A soldier checks sacks of rice at a warehouse in Ayutthaya province, north of Bangkok July 3, 2014. REUTERS/Chaiwat Subprasom reuters_tickers

By Apornrath Phoonphongphiphat

BANGKOK (Reuters) – Thailand’s military government is studying a plan to use rotten rice from state stocks to produce ethanol, hoping to make use of grains that have gone bad and help reduce losses from a costly rice-buying scheme, a senior government official said.

The government is estimated to have lost as much as 400 billion baht (£7.4 billion) in buying and storing 18 million tonnes of rice from farmers at higher-than-market rates in the scheme that started in October 2011 and ran through February this year.

After nearly completing a nationwide warehouse inspection, the government has found that about 20 percent of the stocks were missing or rotten, said Rangsan Sriworasart, permanent secretary for the Ministry of Finance and a member of the rice inspection committee.

Ethanol producers, however, were not sure the plan to use the rotten rice to make biofuel would be commercially viable, saying it could need government support.

“We just launched the idea to ethanol producers and we need to talk to them later to see what we could do to encourage them to produce ethanol from the rice,” Rangsan said.

He said ethanol demand was expected to rise substantially over the next few years, and using rice could help diversify raw materials for the biofuels sector in the future.

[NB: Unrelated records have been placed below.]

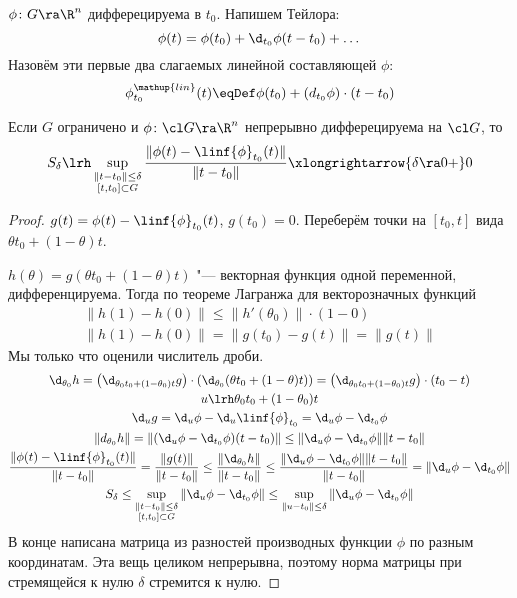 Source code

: \begin{Def}
	$\phi\colon G \ra \R^n$ дифферецируема в $t_0$.
	Напишем Тейлора:
	\[
		\phi(t) = \phi(t_0) + \d_{t_0} \phi(t - t_0) + \dots
	\]
	Назовём эти первые два слагаемых линейной составляющей $\phi$:
	\[
		\phi^{\mathup{lin}}_{t_0} (t) \eqDef \phi(t_0) + \left( d_{t_0} \phi \right) \cdot (t - t_0)
	\]
\end{Def}

\begin{lemma}
	Если $G$ ограничено и $\phi\colon \cl G \ra \R^n$ непрерывно дифферецируема на $\cl G$, то
	\[
		S_\delta \lrh \sup_{\substack{\|t-t_0\| \le \delta \\ [t, t_0] \subset G}} \frac{\|\phi(t) - \linf{\phi}_{t_0} (t)\|}{\|t-t_0\|} \xlongrightarrow{\delta \ra 0+} 0
	\]
\end{lemma}
\begin{proof}
	$g(t) = \phi(t) - \linf{\phi}_{t_0} (t)$, $g(t_0) = 0$.
	Переберём точки на $[t_0, t]$ вида $\theta t_0 + (1-\theta) t$.

	$h(\theta) = g(\theta t_0 + (1-\theta) t)$ "--- векторная функция одной переменной, дифференцируема.
	Тогда по теореме Лагранжа для векторозначных функций
	\begin{gather*}
		\|h(1) - h(0)\| \le \|h'(\theta_0)\| \cdot (1-0) \\
		\|h(1) - h(0)\| = \|g(t_0) - g(t)\| = \|g(t)\|
	\end{gather*}
	Мы только что оценили числитель дроби.
	\begin{gather*}
		\d_{\theta_0}h = \left(\d_{\theta_0 t_0 + (1-\theta_0) t} g\right) \cdot \left(\d_{\theta_0} (\theta t_0 + (1-\theta) t)\right)
			= \left(\d_{\theta_0 t_0 + (1-\theta_0) t} g\right) \cdot (t_0 - t) \\
		u \lrh \theta_0 t_0 + (1-\theta_0) t \\
		\d_u g = \d_u \phi - \d_u \linf{\phi}_{t_0} = \d_u \phi - \d_{t_0} \phi \\
		\|d_{\theta_0} h\| = \|(\d_u \phi - \d_{t_0} \phi)(t-t_0)\| \le \|\d_u \phi - \d_{t_0} \phi\| \|t-t_0\| \\
		\frac{\|\phi(t) - \linf{\phi}_{t_0} (t)\|}{\|t-t_0\|} = \frac{\|g(t)\|}{\|t-t_0\|} \le \frac{\|\d_{\theta_0} h\|}{\|t-t_0\|}
			\le \frac{\|\d_u \phi - \d_{t_0} \phi\| \|t-t_0\|}{\|t-t_0\|} = \|\d_u \phi - \d_{t_0} \phi\| \\
		S_\delta \le \sup_{\substack{\|t-t_0\| \le \delta \\ [t, t_0] \subset G}} \|\d_u \phi - \d_{t_0} \phi\|
			\le \sup_{\|u-t_0\|\le \delta} \|\d_u \phi - \d_{t_0} \phi\|
	\end{gather*}
	В конце написана матрица из разностей производных функции $\phi$ по разным координатам.
	Эта вещь целиком непрерывна, поэтому норма матрицы при стремящейся к нулю $\delta$ стремится к нулю.
\end{proof}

Nearly 3 million tonnes of rice in the state warehouses are rotten, said a Ministry of Finance official who asked not to be named as he was not authorised to talk to media.

HIGH COSTS

Based on higher-than-market-prices the government paid farmers at 15,000 baht a tonne, the cost of ethanol from rotten rice would be about 48 baht per litre, according to Siriwut Siempakdi, former president of the Thai Ethanol Manufacturing Association.

That is about twice the price of ethanol made from cassava and molasses.

“If rice-made ethanol is every expensive, no one will use it and the plan will be useless,” Siriwut said.

He said if the government wants to go ahead with the plan to produce ethanol from rotten rice, ethanol producers would need support from the government to help offset the costs.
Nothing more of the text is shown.